Iklan - Scroll untuk Melanjutkan
Baca artikel IDN Times lainnya di IDN App
Ilustrasi KPK (IDN Times/Mardya Shakti)
Ilustrasi KPK (IDN Times/Mardya Shakti)

Jakarta, IDN Times - Ketua Institut Harkat Negeri, Sudirman Said, menanggapi soal Indeks Persepsi Korupsi (IPK) Indonesia yang berada di titik terendah sejak era reformasi.

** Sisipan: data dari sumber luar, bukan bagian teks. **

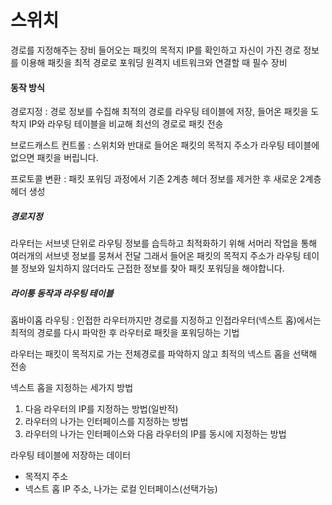 # 스위치
경로를 지정해주는 장비
들어오는 패킷의 목적지 IP를 확인하고 자신이 가진 경로 정보를 이용해 패킷을 최적 경로로 포워딩
원격지 네트워크와 연결할 때 필수 장비

#### 동작 방식
경로지정 : 경로 정보를 수집해 최적의 경로를 라우팅 테이블에 저장, 들어온 패킷을 도착지 IP와 라우팅 테이블을 비교해 최선의 경로로 패킷 전송

브로드캐스트 컨트롤 : 스위치와 반대로 들어온 패킷의 목적지 주소가 라우팅 테이블에 없으면 패킷을 버립니다.

프로토콜 변환 : 패킷 포워딩 과정에서 기존 2계층 헤더 정보를 제거한 후 새로운 2계층 헤더 생성

##### 경로지정
라우터는 서브넷 단위로 라우팅 정보를 습득하고 최적화하기 위해 서머리 작업을 통해 여러개의 서브넷 정보를 뭉쳐서 전달
그래서 들어온 패킷의 목적지 주소가 라우팅 테이블 정보와 일치하지 않더라도 근접한 정보를 찾아 패킷 포워딩을 해야합니다.

##### 라이퉁 동작과 라우팅 테이블
홉바이홉 라우팅 : 인접한 라우터까지만 경로를 지정하고 인접라우터(넥스트 홉)에서는 최적의 경로를 다시 파악한 후 라우터로 패킷을 포워딩하는 기법

라우터는 패킷이 목적지로 가는 전체경로를 파악하지 않고 최적의 넥스트 홉을 선택해 전송

넥스트 홉을 지정하는 세가지 방법

1. 다음 라우터의 IP를 지정하는 방법(일반적)
2. 라우터의 나가는 인터페이스를 지정하는 방법
3. 라우터의 나가는 인터페이스와 다음 라우터의 IP를 동시에 지정하는 방법

라우팅 테이블에 저장하는 데이터

- 목적지 주소
- 넥스트 홉 IP 주소, 나가는 로컬 인터페이스(선택가능)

Menurutnya, IPK yang menurun itu dampak dari cacatnya demokrasi.

Hal itu, kata dia, menunjukkan pemerintah gagal dalam membangun demokrasi yang sehat dan tata kelola negara yang bersih. 

Transparency International Indonesia mendata, IPK Indonesia turun 4 poin menjadi 34 pada 2022. Data itu menunjukkan peringkat IPK Indonesia merosot dari 96 menjadi di posisi 110. Peringkat Indonesia lebih rendah dibandingkan Malaysia, Singapura, Vietnam, Thailand, dan Timor Leste. 

1. Ada masalah serius di tingkat makro penyelenggara negara

Sudirman Said (dok Istimewa)

Sudirman menilai, kemerosotan IPK menandakan ada masalah serius di tingkat makro penyelenggaraan negara. Menurut dia, IPK hanya salah satu cermin dari tata kelola pemerintahan.

“Saya melihatnya korupsi itu lebih dari sekadar soal penegakan hukum. Tapi korupsi itu soal perilaku, nilai-nilai, kultur kekuasaan dan soal kesehatan demokrasi dan ada huhungan erat dengan politik keseluruhan,” kata Sudirman dalam keterangannya, Kamis (9/2/2023).

Dia menegaskan, pemerintah gagal mengelola lingkungan pengendalian di tingkat makro. Dengan demikian, tata nilai, etika dan aturan-aturan yang berlaku dalam sebuah negara tak berjalan baik. 

“Ini yang sedang merosot, lingkungan pengendalian makro. Misalnya, praktik nepotisme di level paling tinggi memberikan contoh. Maka yang di level bawah akan mengikuti. Level paling tinggi bukan hanya pada nasional, tapi juga bisa pada level provinsi, kabupaten dan kementerian terjadi nepotisme,” ucap Sudirman.

2. Banyak benturan kepentingan

Mantan Menteri ESDM Sudirman Said (dok Istimewa)

Selain soal lingkungan pengendalian makro, kata Sudirman, tata kelola pemerintahan juga masih diwarnai benturan kepentingan. Dia menyatakan, hal itu yang merusak demokrasi dan melanggengkan korupsi.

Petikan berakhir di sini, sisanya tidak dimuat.